I won’t try your patience further, but I would suggest you look up The Mohawk Valley Formula to see how business propaganda was perfected in 1919 by the Remington Rand Corporation and still operates today.  (Spend some time looking at the work of the National Association of Manufacturers, too).

But bear with me a little more.  Alex Carey offers this gloss on the work of Walter Lippmann (1932) and Harold Lasswell (1927) [my bold]:

‘The manufacture of consent…was supposed to have died out with the appearance of democracy,’ Walter Lippmann wrote.  ‘But it has not died out.  It has, in fact, improved enormously in technique…Under the impact of propaganda, it is no longer possible…to believe in the original dogma of democracy‘, that is, that it necessarily reflects the popular will in any significant way. …Harold Laswell…reached similar conclusions.  In 1927 he warned that with the decline of the authority of crown, church and social class, and the rise of egalitarianism generally,propaganda had become the principal method of social control.  ‘If the mass will be free of chains of iron’, he concluded mordantly, ‘it must accept chains of silver.  If it will not love, honour and obey, it must not expect to escape seduction.

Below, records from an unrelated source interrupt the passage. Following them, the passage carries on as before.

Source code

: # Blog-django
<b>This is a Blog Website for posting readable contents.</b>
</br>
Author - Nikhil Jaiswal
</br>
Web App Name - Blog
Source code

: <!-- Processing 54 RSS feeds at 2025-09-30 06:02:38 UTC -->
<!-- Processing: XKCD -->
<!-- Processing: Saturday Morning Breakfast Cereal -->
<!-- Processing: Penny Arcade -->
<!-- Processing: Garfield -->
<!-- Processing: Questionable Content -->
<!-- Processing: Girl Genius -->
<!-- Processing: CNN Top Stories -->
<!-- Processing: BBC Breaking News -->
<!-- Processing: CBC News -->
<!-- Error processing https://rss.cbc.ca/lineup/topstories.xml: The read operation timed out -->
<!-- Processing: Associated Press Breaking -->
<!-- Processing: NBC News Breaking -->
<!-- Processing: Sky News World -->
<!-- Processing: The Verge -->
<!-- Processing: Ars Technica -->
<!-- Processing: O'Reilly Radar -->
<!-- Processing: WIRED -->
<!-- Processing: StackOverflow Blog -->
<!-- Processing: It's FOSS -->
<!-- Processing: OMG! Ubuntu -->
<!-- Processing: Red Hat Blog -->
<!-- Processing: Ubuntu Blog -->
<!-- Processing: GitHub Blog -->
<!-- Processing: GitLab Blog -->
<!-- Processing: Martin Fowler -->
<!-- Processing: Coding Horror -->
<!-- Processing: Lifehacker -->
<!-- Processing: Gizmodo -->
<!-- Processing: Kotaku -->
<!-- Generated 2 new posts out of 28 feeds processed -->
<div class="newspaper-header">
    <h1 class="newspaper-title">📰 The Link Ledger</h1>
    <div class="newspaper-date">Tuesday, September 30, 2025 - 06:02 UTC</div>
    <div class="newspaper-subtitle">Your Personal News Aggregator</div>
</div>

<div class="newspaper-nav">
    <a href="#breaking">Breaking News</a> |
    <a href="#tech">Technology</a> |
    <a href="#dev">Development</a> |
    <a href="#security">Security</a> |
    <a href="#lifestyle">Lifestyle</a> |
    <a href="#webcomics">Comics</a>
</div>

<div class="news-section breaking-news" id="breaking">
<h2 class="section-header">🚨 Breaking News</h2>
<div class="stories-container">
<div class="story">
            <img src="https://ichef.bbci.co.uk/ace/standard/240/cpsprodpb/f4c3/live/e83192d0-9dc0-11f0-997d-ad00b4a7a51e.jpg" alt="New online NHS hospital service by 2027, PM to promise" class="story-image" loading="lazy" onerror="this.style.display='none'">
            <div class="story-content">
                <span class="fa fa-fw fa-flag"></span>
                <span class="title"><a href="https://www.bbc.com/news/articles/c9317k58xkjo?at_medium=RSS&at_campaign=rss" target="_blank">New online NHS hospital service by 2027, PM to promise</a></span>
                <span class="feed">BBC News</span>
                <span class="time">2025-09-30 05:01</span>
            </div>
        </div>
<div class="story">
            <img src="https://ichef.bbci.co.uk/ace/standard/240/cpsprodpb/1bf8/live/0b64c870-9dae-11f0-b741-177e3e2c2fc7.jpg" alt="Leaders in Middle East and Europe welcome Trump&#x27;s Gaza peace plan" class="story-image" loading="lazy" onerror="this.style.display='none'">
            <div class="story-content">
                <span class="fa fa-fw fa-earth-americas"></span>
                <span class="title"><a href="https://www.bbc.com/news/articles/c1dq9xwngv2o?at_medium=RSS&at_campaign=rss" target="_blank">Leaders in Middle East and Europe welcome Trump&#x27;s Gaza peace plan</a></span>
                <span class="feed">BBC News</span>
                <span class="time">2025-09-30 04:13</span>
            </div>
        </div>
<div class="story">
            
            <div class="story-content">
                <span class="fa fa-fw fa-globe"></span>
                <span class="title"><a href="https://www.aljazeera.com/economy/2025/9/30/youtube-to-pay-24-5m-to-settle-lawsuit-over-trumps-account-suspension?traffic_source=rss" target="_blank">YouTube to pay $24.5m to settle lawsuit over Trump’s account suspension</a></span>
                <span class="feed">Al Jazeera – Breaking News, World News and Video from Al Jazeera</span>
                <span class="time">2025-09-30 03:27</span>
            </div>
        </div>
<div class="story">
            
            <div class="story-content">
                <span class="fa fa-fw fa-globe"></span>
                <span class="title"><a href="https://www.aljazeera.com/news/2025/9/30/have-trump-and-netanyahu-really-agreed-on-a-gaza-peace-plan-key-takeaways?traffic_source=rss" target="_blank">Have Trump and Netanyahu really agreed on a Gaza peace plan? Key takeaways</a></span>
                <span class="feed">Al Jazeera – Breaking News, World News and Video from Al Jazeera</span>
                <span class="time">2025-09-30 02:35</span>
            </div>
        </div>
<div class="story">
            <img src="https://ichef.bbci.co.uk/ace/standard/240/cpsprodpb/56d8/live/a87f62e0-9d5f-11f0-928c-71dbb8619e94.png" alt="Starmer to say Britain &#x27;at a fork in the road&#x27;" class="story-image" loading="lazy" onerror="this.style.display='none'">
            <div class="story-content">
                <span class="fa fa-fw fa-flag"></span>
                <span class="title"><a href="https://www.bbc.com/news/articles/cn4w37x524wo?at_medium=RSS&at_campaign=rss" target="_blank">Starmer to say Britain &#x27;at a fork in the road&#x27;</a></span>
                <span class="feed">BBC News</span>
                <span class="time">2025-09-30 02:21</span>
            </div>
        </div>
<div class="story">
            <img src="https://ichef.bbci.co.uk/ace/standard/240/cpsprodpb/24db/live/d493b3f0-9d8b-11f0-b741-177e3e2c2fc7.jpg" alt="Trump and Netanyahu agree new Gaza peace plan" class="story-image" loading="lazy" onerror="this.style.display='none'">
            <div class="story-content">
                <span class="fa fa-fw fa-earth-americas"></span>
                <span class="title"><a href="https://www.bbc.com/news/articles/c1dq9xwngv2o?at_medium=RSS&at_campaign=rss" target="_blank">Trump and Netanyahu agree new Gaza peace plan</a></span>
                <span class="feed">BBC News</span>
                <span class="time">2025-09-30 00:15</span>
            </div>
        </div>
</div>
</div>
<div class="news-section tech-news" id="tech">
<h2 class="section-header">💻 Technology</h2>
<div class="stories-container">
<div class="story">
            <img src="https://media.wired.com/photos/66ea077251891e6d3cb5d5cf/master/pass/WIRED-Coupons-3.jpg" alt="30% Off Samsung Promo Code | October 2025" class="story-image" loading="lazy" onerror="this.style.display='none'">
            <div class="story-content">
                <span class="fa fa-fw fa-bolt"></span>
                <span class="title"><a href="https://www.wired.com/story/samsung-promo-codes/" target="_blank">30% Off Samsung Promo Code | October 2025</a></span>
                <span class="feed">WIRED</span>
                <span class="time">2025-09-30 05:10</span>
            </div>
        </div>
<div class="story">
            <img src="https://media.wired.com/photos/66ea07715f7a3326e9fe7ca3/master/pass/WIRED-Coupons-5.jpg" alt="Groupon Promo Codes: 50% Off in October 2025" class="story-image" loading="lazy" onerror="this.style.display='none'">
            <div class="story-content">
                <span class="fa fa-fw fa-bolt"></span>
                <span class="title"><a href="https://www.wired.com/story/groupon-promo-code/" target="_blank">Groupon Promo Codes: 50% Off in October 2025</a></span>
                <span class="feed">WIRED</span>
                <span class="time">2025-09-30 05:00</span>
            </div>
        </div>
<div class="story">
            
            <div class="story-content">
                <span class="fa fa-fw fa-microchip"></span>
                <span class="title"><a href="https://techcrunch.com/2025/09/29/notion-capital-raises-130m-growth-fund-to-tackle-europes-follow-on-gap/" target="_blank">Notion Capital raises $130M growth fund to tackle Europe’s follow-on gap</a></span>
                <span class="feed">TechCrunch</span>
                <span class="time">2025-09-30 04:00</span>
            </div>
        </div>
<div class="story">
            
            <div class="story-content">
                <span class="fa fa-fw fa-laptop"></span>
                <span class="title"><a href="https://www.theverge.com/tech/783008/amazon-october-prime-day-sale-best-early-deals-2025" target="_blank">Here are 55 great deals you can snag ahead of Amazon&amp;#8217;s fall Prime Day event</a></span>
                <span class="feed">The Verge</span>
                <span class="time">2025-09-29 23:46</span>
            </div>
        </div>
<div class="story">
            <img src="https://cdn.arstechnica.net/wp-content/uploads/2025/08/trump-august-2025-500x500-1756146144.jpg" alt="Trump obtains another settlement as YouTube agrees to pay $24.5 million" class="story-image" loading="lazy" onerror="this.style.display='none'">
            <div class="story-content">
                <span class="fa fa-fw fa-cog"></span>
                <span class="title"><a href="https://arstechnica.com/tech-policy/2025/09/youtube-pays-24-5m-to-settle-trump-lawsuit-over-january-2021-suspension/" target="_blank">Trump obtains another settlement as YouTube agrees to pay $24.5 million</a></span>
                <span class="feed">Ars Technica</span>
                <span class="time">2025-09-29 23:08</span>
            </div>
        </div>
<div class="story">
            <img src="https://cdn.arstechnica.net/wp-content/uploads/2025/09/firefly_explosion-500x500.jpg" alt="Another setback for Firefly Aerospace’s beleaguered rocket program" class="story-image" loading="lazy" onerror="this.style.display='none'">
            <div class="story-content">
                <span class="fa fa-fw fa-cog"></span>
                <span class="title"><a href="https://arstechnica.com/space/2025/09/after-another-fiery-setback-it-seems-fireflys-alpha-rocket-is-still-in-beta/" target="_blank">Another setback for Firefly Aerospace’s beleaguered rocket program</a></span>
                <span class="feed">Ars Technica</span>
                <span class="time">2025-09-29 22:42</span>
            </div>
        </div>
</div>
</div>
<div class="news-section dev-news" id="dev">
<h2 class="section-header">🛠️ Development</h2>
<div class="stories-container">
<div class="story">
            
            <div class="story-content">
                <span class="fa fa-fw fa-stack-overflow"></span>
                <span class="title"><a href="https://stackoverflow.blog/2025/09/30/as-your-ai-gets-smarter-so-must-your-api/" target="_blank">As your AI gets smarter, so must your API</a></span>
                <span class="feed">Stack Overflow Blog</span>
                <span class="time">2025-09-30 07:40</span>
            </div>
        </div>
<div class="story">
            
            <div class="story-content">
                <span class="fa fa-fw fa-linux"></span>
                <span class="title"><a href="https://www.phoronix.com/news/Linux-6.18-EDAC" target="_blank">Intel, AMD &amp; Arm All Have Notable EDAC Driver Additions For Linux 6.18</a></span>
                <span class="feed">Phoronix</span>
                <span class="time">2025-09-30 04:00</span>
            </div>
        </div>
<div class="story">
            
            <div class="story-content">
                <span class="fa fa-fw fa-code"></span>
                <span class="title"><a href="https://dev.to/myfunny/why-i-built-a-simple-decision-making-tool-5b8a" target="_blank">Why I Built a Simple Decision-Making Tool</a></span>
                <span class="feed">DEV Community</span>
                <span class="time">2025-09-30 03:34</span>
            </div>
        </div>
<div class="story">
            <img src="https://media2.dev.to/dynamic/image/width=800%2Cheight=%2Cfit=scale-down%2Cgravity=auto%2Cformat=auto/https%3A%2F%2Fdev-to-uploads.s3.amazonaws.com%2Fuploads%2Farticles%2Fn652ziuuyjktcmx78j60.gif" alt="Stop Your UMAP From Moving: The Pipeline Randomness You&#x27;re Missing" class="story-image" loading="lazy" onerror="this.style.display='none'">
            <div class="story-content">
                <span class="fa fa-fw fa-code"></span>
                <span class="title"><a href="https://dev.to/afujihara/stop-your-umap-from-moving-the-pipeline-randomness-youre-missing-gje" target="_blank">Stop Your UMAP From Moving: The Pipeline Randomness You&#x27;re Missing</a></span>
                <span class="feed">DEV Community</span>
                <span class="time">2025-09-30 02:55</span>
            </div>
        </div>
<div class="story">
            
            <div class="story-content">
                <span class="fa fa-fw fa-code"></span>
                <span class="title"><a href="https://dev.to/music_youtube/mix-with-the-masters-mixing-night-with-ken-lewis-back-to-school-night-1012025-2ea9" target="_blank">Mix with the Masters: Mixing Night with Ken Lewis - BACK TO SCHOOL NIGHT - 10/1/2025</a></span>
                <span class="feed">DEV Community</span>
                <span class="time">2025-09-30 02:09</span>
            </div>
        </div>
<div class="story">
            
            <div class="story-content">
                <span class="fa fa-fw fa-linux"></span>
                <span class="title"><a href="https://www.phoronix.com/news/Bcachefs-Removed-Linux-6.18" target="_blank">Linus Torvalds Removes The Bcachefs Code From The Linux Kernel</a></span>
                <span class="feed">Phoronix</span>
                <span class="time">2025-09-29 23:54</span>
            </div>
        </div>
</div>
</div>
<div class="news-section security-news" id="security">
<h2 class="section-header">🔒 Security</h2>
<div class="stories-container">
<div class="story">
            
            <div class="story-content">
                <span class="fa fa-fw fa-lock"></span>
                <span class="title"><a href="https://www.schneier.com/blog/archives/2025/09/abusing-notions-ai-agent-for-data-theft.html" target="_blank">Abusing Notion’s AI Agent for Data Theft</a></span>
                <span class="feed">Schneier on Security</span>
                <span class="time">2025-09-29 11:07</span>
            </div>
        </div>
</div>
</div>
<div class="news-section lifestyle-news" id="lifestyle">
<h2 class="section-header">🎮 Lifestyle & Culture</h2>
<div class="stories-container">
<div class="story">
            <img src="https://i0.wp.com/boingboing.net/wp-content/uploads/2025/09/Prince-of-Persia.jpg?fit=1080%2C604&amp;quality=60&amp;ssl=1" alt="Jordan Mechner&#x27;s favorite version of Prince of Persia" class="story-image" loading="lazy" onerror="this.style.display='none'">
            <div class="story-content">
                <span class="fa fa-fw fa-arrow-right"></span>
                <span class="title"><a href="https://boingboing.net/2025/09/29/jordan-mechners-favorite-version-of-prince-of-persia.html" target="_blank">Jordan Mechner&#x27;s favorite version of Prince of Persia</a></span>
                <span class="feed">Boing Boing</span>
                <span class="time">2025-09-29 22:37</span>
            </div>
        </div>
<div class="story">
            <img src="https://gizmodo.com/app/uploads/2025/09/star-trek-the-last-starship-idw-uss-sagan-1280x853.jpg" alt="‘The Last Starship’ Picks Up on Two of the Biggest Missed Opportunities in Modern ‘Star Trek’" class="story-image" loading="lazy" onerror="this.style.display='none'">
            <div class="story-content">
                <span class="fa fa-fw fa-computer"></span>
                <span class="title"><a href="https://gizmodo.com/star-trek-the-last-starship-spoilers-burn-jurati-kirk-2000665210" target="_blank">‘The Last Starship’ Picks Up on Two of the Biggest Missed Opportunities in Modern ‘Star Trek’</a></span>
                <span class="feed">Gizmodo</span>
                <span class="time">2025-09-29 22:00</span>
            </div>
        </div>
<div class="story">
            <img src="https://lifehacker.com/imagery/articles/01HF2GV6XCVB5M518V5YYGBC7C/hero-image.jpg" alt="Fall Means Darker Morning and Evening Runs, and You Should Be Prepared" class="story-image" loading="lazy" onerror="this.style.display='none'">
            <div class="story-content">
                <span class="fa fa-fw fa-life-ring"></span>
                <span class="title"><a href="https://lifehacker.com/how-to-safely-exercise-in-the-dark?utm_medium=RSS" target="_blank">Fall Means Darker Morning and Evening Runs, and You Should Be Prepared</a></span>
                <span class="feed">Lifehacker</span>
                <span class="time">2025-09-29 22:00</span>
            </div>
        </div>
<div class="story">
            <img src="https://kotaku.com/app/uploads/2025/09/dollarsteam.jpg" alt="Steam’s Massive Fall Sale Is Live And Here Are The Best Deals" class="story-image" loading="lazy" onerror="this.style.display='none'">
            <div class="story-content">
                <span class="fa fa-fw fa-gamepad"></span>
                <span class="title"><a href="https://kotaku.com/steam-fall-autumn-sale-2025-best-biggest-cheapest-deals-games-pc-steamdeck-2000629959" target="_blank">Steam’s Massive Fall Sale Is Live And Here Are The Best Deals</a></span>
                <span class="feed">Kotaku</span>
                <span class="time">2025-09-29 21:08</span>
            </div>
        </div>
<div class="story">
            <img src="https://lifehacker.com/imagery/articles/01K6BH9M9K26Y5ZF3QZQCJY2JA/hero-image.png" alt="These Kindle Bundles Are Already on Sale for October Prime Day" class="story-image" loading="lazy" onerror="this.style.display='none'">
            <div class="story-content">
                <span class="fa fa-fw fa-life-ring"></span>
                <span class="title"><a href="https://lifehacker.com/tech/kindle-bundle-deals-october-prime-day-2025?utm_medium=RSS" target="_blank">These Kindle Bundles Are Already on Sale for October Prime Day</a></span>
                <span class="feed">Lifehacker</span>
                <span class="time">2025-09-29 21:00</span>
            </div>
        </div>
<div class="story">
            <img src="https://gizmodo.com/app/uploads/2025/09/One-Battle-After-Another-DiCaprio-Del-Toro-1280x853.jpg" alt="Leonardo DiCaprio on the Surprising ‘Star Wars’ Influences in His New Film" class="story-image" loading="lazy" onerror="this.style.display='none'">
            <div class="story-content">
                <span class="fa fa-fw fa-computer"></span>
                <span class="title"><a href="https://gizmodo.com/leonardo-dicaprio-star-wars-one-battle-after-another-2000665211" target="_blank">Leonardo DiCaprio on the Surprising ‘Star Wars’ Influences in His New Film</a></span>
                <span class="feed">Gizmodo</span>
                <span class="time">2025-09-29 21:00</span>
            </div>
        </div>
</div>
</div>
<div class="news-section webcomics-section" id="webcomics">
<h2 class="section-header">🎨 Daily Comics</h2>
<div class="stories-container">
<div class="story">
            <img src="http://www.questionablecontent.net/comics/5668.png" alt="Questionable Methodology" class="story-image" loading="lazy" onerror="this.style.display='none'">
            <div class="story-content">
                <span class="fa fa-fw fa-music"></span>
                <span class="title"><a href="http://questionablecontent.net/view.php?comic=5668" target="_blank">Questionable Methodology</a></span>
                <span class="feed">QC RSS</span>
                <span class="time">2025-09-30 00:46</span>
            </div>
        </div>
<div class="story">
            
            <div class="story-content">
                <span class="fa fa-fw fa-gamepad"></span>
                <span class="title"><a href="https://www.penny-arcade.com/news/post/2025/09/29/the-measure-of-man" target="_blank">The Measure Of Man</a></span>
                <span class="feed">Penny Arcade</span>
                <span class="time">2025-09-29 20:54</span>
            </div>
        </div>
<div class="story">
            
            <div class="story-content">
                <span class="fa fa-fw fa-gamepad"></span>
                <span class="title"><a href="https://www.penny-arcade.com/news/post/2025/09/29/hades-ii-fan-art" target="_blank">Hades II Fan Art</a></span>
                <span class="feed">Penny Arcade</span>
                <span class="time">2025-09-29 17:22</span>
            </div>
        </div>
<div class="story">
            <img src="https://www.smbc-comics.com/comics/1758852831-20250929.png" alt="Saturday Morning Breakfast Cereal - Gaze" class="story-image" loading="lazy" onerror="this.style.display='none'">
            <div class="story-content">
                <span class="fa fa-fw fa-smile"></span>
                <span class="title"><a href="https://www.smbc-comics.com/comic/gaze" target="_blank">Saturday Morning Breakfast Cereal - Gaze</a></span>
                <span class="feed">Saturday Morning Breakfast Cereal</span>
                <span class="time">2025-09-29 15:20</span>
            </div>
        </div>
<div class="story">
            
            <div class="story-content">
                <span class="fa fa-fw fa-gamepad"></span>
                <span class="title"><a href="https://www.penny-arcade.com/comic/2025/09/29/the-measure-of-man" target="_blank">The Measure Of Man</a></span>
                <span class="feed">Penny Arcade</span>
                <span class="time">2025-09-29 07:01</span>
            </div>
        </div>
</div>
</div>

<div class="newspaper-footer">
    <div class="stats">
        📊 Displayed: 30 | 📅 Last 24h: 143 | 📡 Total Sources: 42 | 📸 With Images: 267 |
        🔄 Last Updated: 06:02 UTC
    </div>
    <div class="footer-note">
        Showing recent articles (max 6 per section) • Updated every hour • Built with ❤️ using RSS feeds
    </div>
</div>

My favorite part of the above is that Lasswell, in 1927, notes three things in decline that were methods of social control: the crown (or state?), the church, and social class.  Sound familiar to you?  How wonderful would it be to imagine a sustained “rise of egalitarianism”!  Alas, it has been crushed and we have reverted back to those three methods of social control.  But hey, you’re “free” to “choose” which version of these that manipulates you.

The formulations of freedom and liberty are hammered into our minds again and again in order to promote a conception that privileges a minority class and a minority interest.  Why, you have to ask, do folks like Andrea Neal serve this master?